TurboQuant vs FP8: vLLM’s first broad test
vLLM found FP8 KV-cache quantization beats TurboQuant on speed, while TurboQuant’s strongest variants hurt accuracy.

vLLM found FP8 KV-cache quantization beats TurboQuant on speed, while TurboQuant’s strongest variants hurt accuracy.
vLLM published a broad benchmark of TurboQuant on May 11, 2026, and the headline is simple: the memory savings look good, but FP8 KV-cache still wins for most production serving setups. The team tested four TurboQuant variants across four models, five benchmarks, and both dense and MoE architectures, then compared them with BF16 and FP8 baselines.
The most useful part of the post is that it moves the discussion away from small-model demos and into workloads that resemble actual serving traffic.
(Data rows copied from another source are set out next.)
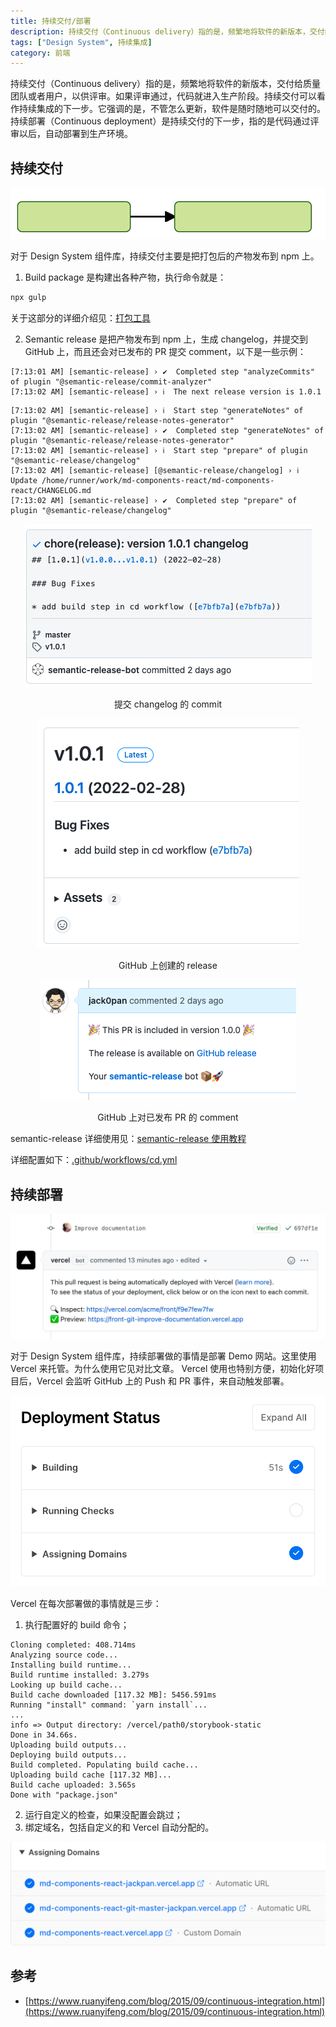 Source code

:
 ```yaml
---
title: 持续交付/部署
description: 持续交付（Continuous delivery）指的是，频繁地将软件的新版本，交付给质量团队或者用户，以供评审。如果评审通过，代码就进入生产阶段。持续交付可以看作持续集成的下一步。它强调的是，不管怎么更新，软件是随时随地可以交付的。
tags: ["Design System", 持续集成]
category: 前端
---
```


持续交付（Continuous delivery）指的是，频繁地将软件的新版本，交付给质量团队或者用户，以供评审。如果评审通过，代码就进入生产阶段。持续交付可以看作持续集成的下一步。它强调的是，不管怎么更新，软件是随时随地可以交付的。
持续部署（Continuous deployment）是持续交付的下一步，指的是代码通过评审以后，自动部署到生产环境。

## 持续交付

![持续交付](./delivery.svg)

对于 Design System 组件库，持续交付主要是把打包后的产物发布到 npm 上。

1. Build package 是构建出各种产物，执行命令就是：

```bash
npx gulp
```

关于这部分的详细介绍见：[打包工具](../bundle-tools)

2. Semantic release 是把产物发布到 npm 上，生成 changelog，并提交到 GitHub 上，而且还会对已发布的 PR 提交 comment，以下是一些示例：

```plain
[7:13:01 AM] [semantic-release] › ✔  Completed step "analyzeCommits" of plugin "@semantic-release/commit-analyzer"
[7:13:02 AM] [semantic-release] › ℹ  The next release version is 1.0.1
```

```plain
[7:13:02 AM] [semantic-release] › ℹ  Start step "generateNotes" of plugin "@semantic-release/release-notes-generator"
[7:13:02 AM] [semantic-release] › ✔  Completed step "generateNotes" of plugin "@semantic-release/release-notes-generator"
[7:13:02 AM] [semantic-release] › ℹ  Start step "prepare" of plugin "@semantic-release/changelog"
[7:13:02 AM] [semantic-release] [@semantic-release/changelog] › ℹ  Update /home/runner/work/md-components-react/md-components-react/CHANGELOG.md
[7:13:02 AM] [semantic-release] › ✔  Completed step "prepare" of plugin "@semantic-release/changelog"
```

<center>

![提交 changelog 的 commit](./semantic-release-changelog.png)

提交 changelog 的 commit

![GitHub 上创建的 release](./semantic-release-github-release.png)

GitHub 上创建的 release

![GitHub 上对已发布 PR 的 comment](./semantic-release-github-comment.png)

GitHub 上对已发布 PR 的 comment

</center>

semantic-release 详细使用见：[semantic-release 使用教程](/blog/2021/12/08/semantic-release-usage)

详细配置如下：[.github/workflows/cd.yml](https://github.com/jack0pan/md-components-react/blob/bda086f50b39df4877f8eab55a9d2da43cc843db/.github/workflows/cd.yml)

## 持续部署

![Vercel 部署示例](./vercel-deployment.png)

对于 Design System 组件库，持续部署做的事情是部署 Demo 网站。这里使用 Vercel 来托管。为什么使用它见对比文章。
Vercel 使用也特别方便，初始化好项目后，Vercel 会监听 GitHub 上的 Push 和 PR 事件，来自动触发部署。

![Vercel 部署过程](./vercel-deployment-status.png)

Vercel 在每次部署做的事情就是三步：

1. 执行配置好的 build 命令；

```plain
Cloning completed: 408.714ms
Analyzing source code...
Installing build runtime...
Build runtime installed: 3.279s
Looking up build cache...
Build cache downloaded [117.32 MB]: 5456.591ms
Running "install" command: `yarn install`...
...
info => Output directory: /vercel/path0/storybook-static
Done in 34.66s.
Uploading build outputs...
Deploying build outputs...
Build completed. Populating build cache...
Uploading build cache [117.32 MB]...
Build cache uploaded: 3.565s
Done with "package.json"
```

2. 运行自定义的检查，如果没配置会跳过；
3. 绑定域名，包括自定义的和 Vercel 自动分配的。

![Vercel 分配域名](./vercel-assigne-domain.png)

## 参考

- [https://www.ruanyifeng.com/blog/2015/09/continuous-integration.html](https://www.ruanyifeng.com/blog/2015/09/continuous-integration.html)

​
That matters because KV-cache quantization only becomes interesting when context grows, requests pile up, and memory pressure starts to shape the whole inference stack.
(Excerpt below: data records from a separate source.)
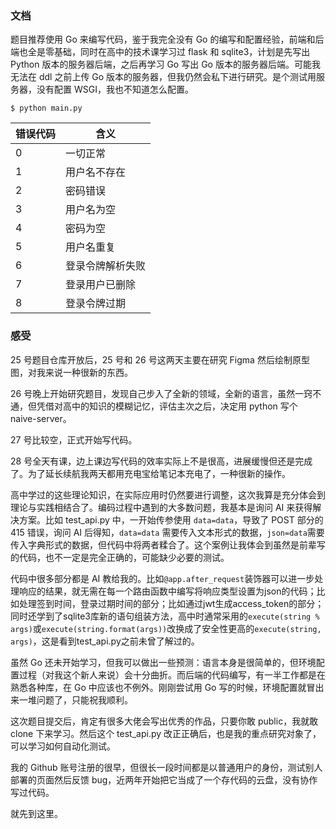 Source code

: ### 文档

题目推荐使用 Go 来编写代码，鉴于我完全没有 Go 的编写和配置经验，前端和后端也全是零基础，同时在高中的技术课学习过 flask 和 sqlite3，计划是先写出 Python 版本的服务器后端，之后再学习 Go 写出 Go 版本的服务器后端。可能我无法在 ddl 之前上传 Go 版本的服务器，但我仍然会私下进行研究。是个测试用服务器，没有配置 WSGI，我也不知道怎么配置。

```
$ python main.py
```

|错误代码|含义|
|---|---|
|0|一切正常|
|1|用户名不存在|
|2|密码错误|
|3|用户名为空|
|4|密码为空|
|5|用户名重复|
|6|登录令牌解析失败|
|7|登录用户已删除|
|8|登录令牌过期|

### 感受

25 号题目仓库开放后，25 号和 26 号这两天主要在研究 Figma 然后绘制原型图，对我来说一种很新的东西。

26 号晚上开始研究题目，发现自己步入了全新的领域，全新的语言，虽然一窍不通，但凭借对高中的知识的模糊记忆，评估主次之后，决定用 python 写个 naive-server。

27 号比较空，正式开始写代码。

28 号全天有课，边上课边写代码的效率实际上不是很高，进展缓慢但还是完成了。为了延长续航我两天都用充电宝给笔记本充电了，一种很新的操作。

高中学过的这些理论知识，在实际应用时仍然要进行调整，这次我算是充分体会到理论与实践相结合了。编码过程中遇到的大多数问题，我基本是询问 AI 来获得解决方案。比如 test_api.py 中，一开始传参使用 ```data=data```，导致了 POST 部分的 415 错误，询问 AI 后得知，```data=data``` 需要传入文本形式的数据，```json=data```需要传入字典形式的数据，但代码中将两者糅合了。这个案例让我体会到虽然是前辈写的代码，也不一定是完全正确的，可能缺少必要的测试。

代码中很多部分都是 AI 教给我的。比如```@app.after_request```装饰器可以进一步处理响应的结果，就无需在每一个路由函数中编写将响应类型设置为json的代码；比如处理签到时间，登录过期时间的部分；比如通过jwt生成access_token的部分；同时还学到了sqlite3库新的语句组装方法，高中时通常采用的```execute(string % args)```或```execute(string.format(args))```改换成了安全性更高的```execute(string, args)```，这是看到test_api.py之前未曾了解过的。

虽然 Go 还未开始学习，但我可以做出一些预测：语言本身是很简单的，但环境配置过程（对我这个新人来说）会十分曲折。而后端的代码编写，有一半工作都是在熟悉各种库，在 Go 中应该也不例外。刚刚尝试用 Go 写的时候，环境配置就冒出来一堆问题了，只能祝我顺利。

这次题目提交后，肯定有很多大佬会写出优秀的作品，只要你敢 public，我就敢 clone 下来学习。然后这个 test_api.py 改正正确后，也是我的重点研究对象了，可以学习如何自动化测试。

我的 Github 账号注册的很早，但很长一段时间都是以普通用户的身份，测试别人部署的页面然后反馈 bug，近两年开始把它当成了一个存代码的云盘，没有协作写过代码。

就先到这里。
| Method | KV-cache capacity | Latency impact | Throughput impact | Accuracy signal |
|---|---|---|---|---|
| FP8 | 2x | Negligible | Near BF16 | Matches baseline |
| TurboQuant k8v4 | 2.4x | 10% to 68% slower | 80% to 75% of BF16 | Near baseline |
| TurboQuant 4bit-nc | 2.3x to 3.7x | Measurable slowdown | About 75% of BF16 | Moderate drop |
| TurboQuant k3v4-nc / 3bit-nc | Higher than FP8 | Largest slowdown | 66% to 73% of BF16 | Clear drop |
Why TurboQuant got attention
Get the latest AI news in your inbox
Weekly picks of model releases, tools, and deep dives — no spam, unsubscribe anytime.
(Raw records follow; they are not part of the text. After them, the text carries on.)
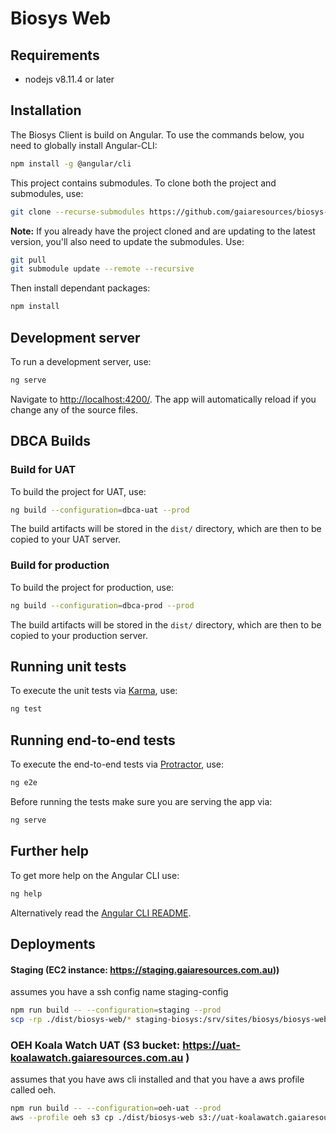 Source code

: # Biosys Web

## Requirements

* nodejs v8.11.4 or later

## Installation

The Biosys Client is build on Angular. To use the commands below, you need to globally install Angular-CLI:

```bash
npm install -g @angular/cli
```

This project contains submodules. To clone both the project and submodules, use:

```bash
git clone --recurse-submodules https://github.com/gaiaresources/biosys-web
```

**Note:** If you already have the project cloned and are updating to the latest version, you'll also need to update the submodules. Use:

```bash
git pull
git submodule update --remote --recursive
```

Then install dependant packages:

```bash
npm install
```

## Development server

To run a development server, use: 

```bash
ng serve
``` 

Navigate to [http://localhost:4200/](http://localhost:4200/). The app will automatically reload if you change any of the source files.

## DBCA Builds

### Build for UAT

To build the project for UAT, use: 

```bash
ng build --configuration=dbca-uat --prod
 ```

The build artifacts will be stored in the `dist/` directory, which are then to be copied to your UAT server.

### Build for production

To build the project for production, use: 

```bash
ng build --configuration=dbca-prod --prod
 ```

The build artifacts will be stored in the `dist/` directory, which are then to be copied to your production server.

## Running unit tests

To execute the unit tests via [Karma](https://karma-runner.github.io), use:

```bash
ng test
```

## Running end-to-end tests

To execute the end-to-end tests via [Protractor](http://www.protractortest.org/), use:

```bash
ng e2e
```

Before running the tests make sure you are serving the app via:
 
```bash 
ng serve
```

## Further help

To get more help on the Angular CLI use:

```bash
ng help
```

Alternatively read the [Angular CLI README](https://github.com/angular/angular-cli/blob/master/README.md).


## Deployments
####  Staging (EC2 instance: https://staging.gaiaresources.com.au))
assumes you have a ssh config name staging-config
```bash
npm run build -- --configuration=staging --prod
scp -rp ./dist/biosys-web/* staging-biosys:/srv/sites/biosys/biosys-web/
```

### OEH Koala Watch UAT (S3 bucket: https://uat-koalawatch.gaiaresources.com.au )
assumes that you have aws cli installed and that you have a aws profile called oeh.
```bash
npm run build -- --configuration=oeh-uat --prod
aws --profile oeh s3 cp ./dist/biosys-web s3://uat-koalawatch.gaiaresources.com.au --region ap-southeast-2 --recursive
```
No spam. Unsubscribe at any time.
TurboQuant compresses the KV-cache to 3 to 4 bits, then dequantizes back to BF16 before attention computation. That is very different from FP8, which stores the KV-cache in FP8 and also runs attention with FP8 Tensor Core operations. In plain English, TurboQuant saves memory aggressively, but it pays for that savings by doing extra work during inference.

That tradeoff is why the vLLM team framed this as a study, not a product pitch. A method can look excellent on a slide deck and still lose badly once you measure latency, throughput, and accuracy on long prompts or hard reasoning tasks.
- TurboQuant variants tested: k8v4, 4bit-nc, k3v4-nc, 3bit-nc
- Baselines: BF16 and FP8
- Models: MiniMax-M2.7, Llama-3.3-70B-Instruct, Qwen3-30B-A3B-Instruct-2507, Qwen3-30B-A3B-Thinking-2507
- Benchmarks: openai/mrcr, AIME25, GPQA:Diamond, MATH500, LiveCodeBench-v6
What the accuracy numbers actually show
The accuracy story is mixed, but the pattern is consistent. FP8 and TurboQuant k8v4 stay close to the unquantized baseline on the retrieval and reasoning workloads. TurboQuant 4bit-nc loses some accuracy, but it remains in the range where a deployment team might still consider it if memory pressure is severe.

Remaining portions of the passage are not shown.